On 2023/7/31 20:50, David Hildenbrand wrote:
On 31.07.23 14:25, Matthew Wilcox wrote:
On Mon, Jul 31, 2023 at 12:35:00PM +0800, Rongwei Wang wrote:
Hi Matthew
May I ask you another question about mshare under this RFC? I
remember you
said you will redesign the mshare to per-vma not per-mapping
(apologize if
remember wrongly) in last time MM alignment session. And I also
refer to you
to re-code this part in our internal version (based on this RFC). It
seems
that per VMA will can simplify the structure of pgtable sharing, even
doesn't care the different permission of file mapping. these are
advantages
(maybe) that I can imagine. But IMHO, It seems not a strongly reason to
switch per-mapping to per-vma.
And I can't imagine other considerations of upstream. Can you share the
reason why redesigning in a per-vma way, due to integation with
hugetlbfs
pgtable sharing or anonymous page sharing?
It was David who wants to make page table sharing be per-VMA. I think
he is advocating for the wrong approach. In any case, I don't have time
to work on mshare and Khalid is on leave until September, so I don't
think anybody is actively working on mshare.
Not that I also don't have any time to look into this, but my comment
essentially was that we should try decoupling page table sharing
(reduce memory consumption, shorter rmap walk) from the
mprotect(PROT_READ) use case.
Hi David, Matthew
Thanks for your reply.
Uh, sorry, I can't imagine the relative between decouping page table
sharing with per-VMA design. And I think mprotect(PROT_READ) has to
modify all sharing page tables of related tasks. It seems that I miss
something about per-VMA from your words.
BTW, I can imagine a corner case to show the defect (maybe) of
per-mapping. If we create a range of page table sharing by
memfd_create(), and a child also own this range of page table sharing.
But this child process can not create page table sharing base on the
same fd after mumap() this range (same mapping but different vma area).
Of course, per-VMA is better choice that can continue to create page
table sharing base on original fd. That's because new mm struct created
in this way. I guess that is a type of decoupling you said?
It's just corner case. I am not sure how important it is.
For page table sharing I was wondering whether there could be ways to
just have that done semi-automatically. Similar to how it's done for
hugetlb. There are some clear limitations: mappings < PMD_SIZE won't
be able to benefit.
It's still unclear whether that is a real limitation. Some use cases
were raised (put all user space library mappings into a shared area),
but I realized that these conflict with MAP_PRIVATE requirements of
such areas. Maybe I'm wrong and this is easily resolved.

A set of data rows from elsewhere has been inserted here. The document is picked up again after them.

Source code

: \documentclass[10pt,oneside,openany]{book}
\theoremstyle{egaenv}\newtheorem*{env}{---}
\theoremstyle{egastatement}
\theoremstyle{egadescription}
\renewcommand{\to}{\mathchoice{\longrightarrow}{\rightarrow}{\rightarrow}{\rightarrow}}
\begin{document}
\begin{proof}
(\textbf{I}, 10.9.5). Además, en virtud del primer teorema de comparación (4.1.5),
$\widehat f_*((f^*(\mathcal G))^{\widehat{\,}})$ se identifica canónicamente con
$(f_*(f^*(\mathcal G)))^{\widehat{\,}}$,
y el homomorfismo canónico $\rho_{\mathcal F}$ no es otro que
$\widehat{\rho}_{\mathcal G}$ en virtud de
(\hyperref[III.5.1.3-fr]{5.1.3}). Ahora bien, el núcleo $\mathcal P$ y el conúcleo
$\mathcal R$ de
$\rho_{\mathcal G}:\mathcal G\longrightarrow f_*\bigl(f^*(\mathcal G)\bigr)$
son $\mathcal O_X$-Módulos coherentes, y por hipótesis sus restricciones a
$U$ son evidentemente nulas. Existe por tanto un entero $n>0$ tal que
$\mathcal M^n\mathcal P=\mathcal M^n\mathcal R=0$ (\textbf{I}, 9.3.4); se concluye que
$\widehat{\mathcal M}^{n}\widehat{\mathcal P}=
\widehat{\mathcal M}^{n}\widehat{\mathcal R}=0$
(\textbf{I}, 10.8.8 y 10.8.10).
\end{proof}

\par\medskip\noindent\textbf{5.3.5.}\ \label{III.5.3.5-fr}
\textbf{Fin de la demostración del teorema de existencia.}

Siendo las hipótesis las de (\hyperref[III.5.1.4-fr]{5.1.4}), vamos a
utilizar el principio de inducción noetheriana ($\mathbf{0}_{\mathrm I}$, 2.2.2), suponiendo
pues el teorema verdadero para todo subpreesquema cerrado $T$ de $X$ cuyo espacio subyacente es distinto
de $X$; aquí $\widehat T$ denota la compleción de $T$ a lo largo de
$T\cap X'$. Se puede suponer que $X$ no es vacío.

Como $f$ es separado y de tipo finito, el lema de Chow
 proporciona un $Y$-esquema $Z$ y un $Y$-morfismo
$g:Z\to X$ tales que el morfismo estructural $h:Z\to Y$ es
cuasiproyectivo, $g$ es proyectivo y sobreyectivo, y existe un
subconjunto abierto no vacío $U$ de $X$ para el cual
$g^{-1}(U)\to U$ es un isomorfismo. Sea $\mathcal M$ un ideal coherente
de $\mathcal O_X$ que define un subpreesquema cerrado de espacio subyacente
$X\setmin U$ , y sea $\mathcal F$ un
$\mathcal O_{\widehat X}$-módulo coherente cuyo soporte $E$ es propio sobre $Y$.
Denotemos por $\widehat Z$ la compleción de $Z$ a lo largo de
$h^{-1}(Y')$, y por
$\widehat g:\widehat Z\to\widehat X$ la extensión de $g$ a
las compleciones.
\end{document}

At least it's not the primary use case that was raised. For the
primary use cases (VMs, databases) that map huge areas, it might not
be a limitation.
Regarding mprotect(PROT_READ), my point was that mprotect() is most
probably the wrong tool to use (especially, due to signal handling).
Instead, I was suggesting having a way to essentially protect pages in
a shmem file -- and get notified whenever wants to write to such a
page either via the page tables or via write() and friends. We do have
the write-notify infrastructure for filesystems in place that we might
extend/reuse.
I am poor in filesystem. The write-notify sounds a good idea. Maybe I
need some times to digest this.
That mechanism could benefit from shared page tables by having to do
less rmap walks.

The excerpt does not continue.